Second: if the arrow should miss, the wumpus may move to another room.  Again, randomly.

In my refactorings, the basic shape of the method is a function of three arguments: the firing solution, and some source of "random" numbers.  At this abstraction level, shooting the arrow looks to be atomic, but in some scenarios the random numbers are consumed.

I took some time today to sketch the state machine, and a slightly different picture emerges.  The game is Hunting, and invoking the shootArrow method takes the game to some other state; an incorrectly specified firing solution takes us to a BouncingArrow state, and invoking the bounceArrow method.  When the arrow has finished bouncing, we may end up in the ArrowMissed state, in which case we wakeWumpus, and discover whether or not the hunter has met his end.



The internal core knows nothing about sources of data - no command line, no random numbers, just computing transitions from one state to the next. This means that it is very easy to test, everything just sits in memory.
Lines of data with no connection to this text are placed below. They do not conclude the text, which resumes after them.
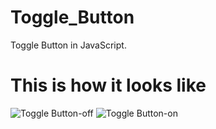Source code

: # Toggle_Button
Toggle Button in JavaScript.

# This is how it looks like




![Toggle Button-off](https://user-images.githubusercontent.com/107266315/182365768-43086c88-b0d6-40c3-9c4f-253ca147aa00.png)
![Toggle Button-on](https://user-images.githubusercontent.com/107266315/182365798-d60615f8-a1e3-461a-9889-dc9f92549239.png)
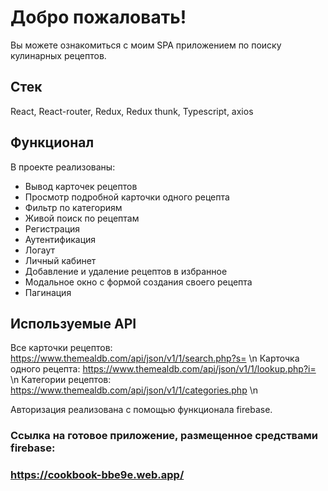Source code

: # Добро пожаловать!
Вы можете ознакомиться с моим SPA приложением по поиску кулинарных рецептов.

## Стек

React, React-router, Redux, Redux thunk, Typescript, axios

## Функционал

В проекте реализованы:

- Вывод карточек рецептов
- Просмотр подробной карточки одного рецепта
- Фильтр по категориям
- Живой поиск по рецептам
- Регистрация
- Аутентификация
- Логаут 
- Личный кабинет
- Добавление и удаление рецептов в избранное
- Модальное окно с формой создания своего рецепта
- Пагинация

## Используемые API

Все карточки рецептов: https://www.themealdb.com/api/json/v1/1/search.php?s= \n
Карточка одного рецепта: https://www.themealdb.com/api/json/v1/1/lookup.php?i= \n
Категории рецептов: https://www.themealdb.com/api/json/v1/1/categories.php \n

Авторизация реализована с помощью функционала firebase.

### Ссылка на готовое приложение, размещенное средствами firebase: 
### https://cookbook-bbe9e.web.app/
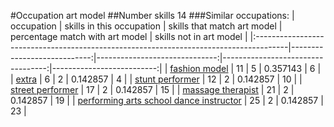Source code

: #Occupation art model
##Number skills 14
###Similar occupations:
| occupation                                                                            |   skills in this occupation |   skills that match art model |   percentage match with art model |   skills not in art model |
|:--------------------------------------------------------------------------------------|----------------------------:|------------------------------:|----------------------------------:|--------------------------:|
| [fashion model](fashion_model.md)                                                     |                          11 |                             5 |                          0.357143 |                         6 |
| [extra](extra.md)                                                                     |                           6 |                             2 |                          0.142857 |                         4 |
| [stunt performer](stunt_performer.md)                                                 |                          12 |                             2 |                          0.142857 |                        10 |
| [street performer](street_performer.md)                                               |                          17 |                             2 |                          0.142857 |                        15 |
| [massage therapist](massage_therapist.md)                                             |                          21 |                             2 |                          0.142857 |                        19 |
| [performing arts school dance instructor](performing_arts_school_dance_instructor.md) |                          25 |                             2 |                          0.142857 |                        23 |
The orchestration logic gets to worry about where the data comes from, but is completely decoupled from the core logic of the game.

Wednesday, October 17, 2018

Thought on Mocks

Based on a discussion with @rglover.
Any veterans have a clear reason why not to use mocks?
"Mocks" are fun, because without a shared context you can't always be certain that the other side of the debate understands your arguments the way that you intend them.  Is the conversation specifically about behavior verification ? about all flavors of test doubles ? Are we talking about the test scaffolding that developers use to drive their designs, or the tests we run at choke points to prevent mistakes from propagating to the next stage of the pipeline?
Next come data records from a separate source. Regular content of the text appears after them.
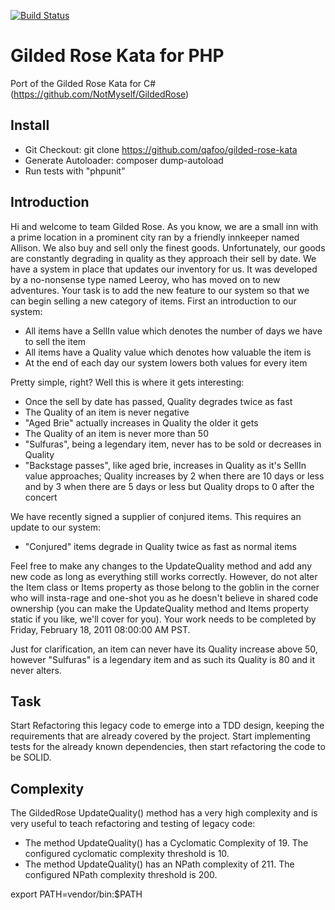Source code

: [![Build Status](http://52.54.31.155:8081/buildStatus/icon?job=leadingre_com)](http://52.54.31.155:8081/job/leadingre_com/)

# Gilded Rose Kata for PHP

Port of the Gilded Rose Kata for C# (https://github.com/NotMyself/GildedRose)

## Install

* Git Checkout: git clone https://github.com/qafoo/gilded-rose-kata
* Generate Autoloader: composer dump-autoload
* Run tests with "phpunit"

## Introduction

Hi and welcome to team Gilded Rose. As you know, we are a small inn with a
prime location in a prominent city ran by a friendly innkeeper named Allison.
We also buy and sell only the finest goods. Unfortunately, our goods are
constantly degrading in quality as they approach their sell by date. We have a
system in place that updates our inventory for us. It was developed by a
no-nonsense type named Leeroy, who has moved on to new adventures. Your task is
to add the new feature to our system so that we can begin selling a new
category of items. First an introduction to our system:

- All items have a SellIn value which denotes the number of days we have to
sell the item
- All items have a Quality value which denotes how valuable the
item is 
- At the end of each day our system lowers both values for every item

Pretty simple, right? Well this is where it gets interesting:

- Once the sell by date has passed, Quality degrades twice as fast 
- The Quality of an item is never negative 
- "Aged Brie" actually increases in Quality the older it gets
- The Quality of an item is never more than 50
- "Sulfuras", being a legendary item, never has to be sold or decreases in
Quality
- "Backstage passes", like aged brie, increases in Quality as it's
SellIn value approaches; Quality increases by 2 when there are 10 days or less
and by 3 when there are 5 days or less but Quality drops to 0 after the concert

We have recently signed a supplier of conjured items. This requires an update
to our system:

- "Conjured" items degrade in Quality twice as fast as normal items

Feel free to make any changes to the UpdateQuality method and add any new code
as long as everything still works correctly. However, do not alter the Item
class or Items property as those belong to the goblin in the corner who will
insta-rage and one-shot you as he doesn't believe in shared code ownership (you
can make the UpdateQuality method and Items property static if you like, we'll
cover for you). Your work needs to be completed by Friday, February 18, 2011
08:00:00 AM PST.

Just for clarification, an item can never have its Quality increase above 50,
however "Sulfuras" is a legendary item and as such its Quality is 80 and it
never alters.

## Task

Start Refactoring this legacy code to emerge into a TDD design, keeping
the requirements that are already covered by the project. Start
implementing tests for the already known dependencies, then start refactoring
the code to be SOLID.

## Complexity

The GildedRose UpdateQuality() method has a very high complexity and is very 
useful to teach refactoring and testing of legacy code:

- The method UpdateQuality() has a Cyclomatic Complexity of 19. The configured cyclomatic complexity threshold is 10.
- The method UpdateQuality() has an NPath complexity of 211. The configured NPath complexity threshold is 200.

export PATH=vendor/bin:$PATH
Both Katrina Owen and Sandi Metz  share a model of what should be asserted by tests; incoming commands and queries are checked by asserting the result returned by a query of the system under test; but checking outgoing commands is tricker.

So let's assume for the moment that last problem is the one we are trying to solve.


When I was learning poker, John Finn and Frank Wallace introduced me to the concept of investment odds: the key idea being that our play should be based on a calculus derived from
  • the payoff
  • the probability of success
  • the cost to play
and a comparison of these values against the alternative plays available.


Now, let's look to the Three Laws of TDD, as described by Robert Martin.
You are not allowed to write any production code unless it is to make a failing unit test pass.
If we were to accept this discipline, then we would absolutely need to be able to satisfy a failing check.  That would mean that either we would need to include in the composition of the system under tests the real, production-grade collaborator, or we need to fake it.  Or we can tell Uncle Bob to get stuffed, and write the code we need.

Does the mock give us the best investment odds?

That's the first question, and the answer depends on circumstance.  Simply writing the code requires no additional investment, but does nothing to mitigate risk.

Using the real collaborator gives the most accurate results.  But that's not without cost - you'll pay for latency and instability in the collaborator.  For collaborators within the functional core, that may be acceptable - but the odds of it becoming unacceptable increase if the collaborator is coupled to the imperative shell.  Latency at an automated choke point may be acceptable, but paying that tax during the development cycle is not ideal.  Unstable tests incur investigation costs if the results are taken seriously, and are a distraction if no one can take the initiative to delete them.

There can also be additional taxes if the setup of the collaborator is complicated enough that it distracts from the information encoded into the test itself.  And of course the test becomes sensitive to changes in the setup of the collaborator.

One can reasonably posit circumstances in which the mock is a better play than either of all or nothing.

But there is another candidate: what about a null object?

A null object alone doesn't give you much beyond not testing at all.  It does suggest a line of inquiry; what are you getting from the mock that you aren't getting from the null object... and is the added benefit of the mock something you should be getting from the production code instead?

In other words, are the tests trying to direct your attention to a instrumentation requirement that should be part of your production code?

Especially in the case where you are making off a command that would normally cross a process boundary, having some counters in place to track how many calls were made, or something about the distribution of the arguments passed, could easily have value to the operators of the system.

And, having introduced that idea into the system, do the investment odds still favor the mock?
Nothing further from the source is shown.